======== Excerpted data ========

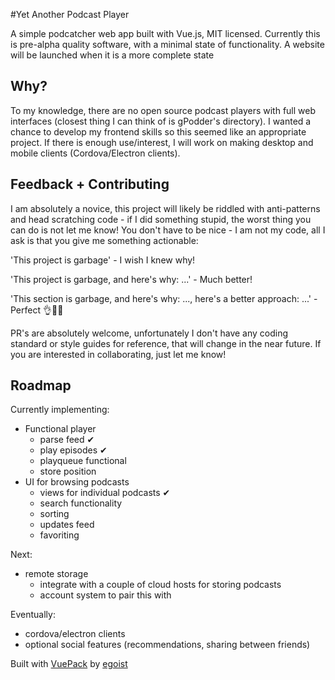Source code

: #Yet Another Podcast Player 

A simple podcatcher web app built with Vue.js, MIT licensed.  Currently this is pre-alpha quality software, with a minimal state of functionality. A website will be launched when it is a more complete state


## Why?

To my knowledge, there are no open source podcast players with full web interfaces (closest thing I can think of is gPodder's directory). I wanted a chance to develop my frontend skills so this seemed like an appropriate project. If there is enough use/interest, I will work on making desktop and mobile clients (Cordova/Electron clients).


## Feedback + Contributing

I am absolutely a novice, this project will likely be riddled with anti-patterns and head scratching code - if I did something stupid, the worst thing you can do is not let me know! You don't have to be nice - I am not my code, all I ask is that you give me something actionable:

'This project is garbage' - I wish I knew why!

'This project is garbage, and here's why: ...' - Much better!

'This section is garbage, and here's why: ..., here's a better approach: ...' - Perfect 👌💯🔥


PR's are absolutely welcome, unfortunately I don't have any coding standard or style guides for reference, that will change in the near future. If you are interested in collaborating, just let me know!


## Roadmap

Currently implementing:
- Functional player
    - parse feed ✔︎
    - play episodes ✔︎
    - playqueue functional
    - store position
- UI for browsing podcasts
    - views for individual podcasts ✔︎
    - search functionality
    - sorting
    - updates feed
    - favoriting

Next:
- remote storage
    - integrate with a couple of cloud hosts for storing podcasts
    - account system to pair this with

Eventually:
- cordova/electron clients
- optional social features (recommendations, sharing between friends)



Built with [VuePack](https://github.com/egoist/VuePack) by [egoist](https://github.com/egoist)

========

Reproduce each line above precisely, with no pictures.

▸ Answer:
Source code

: #Yet Another Podcast Player 

A simple podcatcher web app built with Vue.js, MIT licensed.  Currently this is pre-alpha quality software, with a minimal state of functionality. A website will be launched when it is a more complete state


## Why?

To my knowledge, there are no open source podcast players with full web interfaces (closest thing I can think of is gPodder's directory). I wanted a chance to develop my frontend skills so this seemed like an appropriate project. If there is enough use/interest, I will work on making desktop and mobile clients (Cordova/Electron clients).


## Feedback + Contributing

I am absolutely a novice, this project will likely be riddled with anti-patterns and head scratching code - if I did something stupid, the worst thing you can do is not let me know! You don't have to be nice - I am not my code, all I ask is that you give me something actionable:

'This project is garbage' - I wish I knew why!

'This project is garbage, and here's why: ...' - Much better!

'This section is garbage, and here's why: ..., here's a better approach: ...' - Perfect 👌💯🔥


PR's are absolutely welcome, unfortunately I don't have any coding standard or style guides for reference, that will change in the near future. If you are interested in collaborating, just let me know!


## Roadmap

Currently implementing:
- Functional player
    - parse feed ✔︎
    - play episodes ✔︎
    - playqueue functional
    - store position
- UI for browsing podcasts
    - views for individual podcasts ✔︎
    - search functionality
    - sorting
    - updates feed
    - favoriting

Next:
- remote storage
    - integrate with a couple of cloud hosts for storing podcasts
    - account system to pair this with

Eventually:
- cordova/electron clients
- optional social features (recommendations, sharing between friends)



Built with [VuePack](https://github.com/egoist/VuePack) by [egoist](https://github.com/egoist)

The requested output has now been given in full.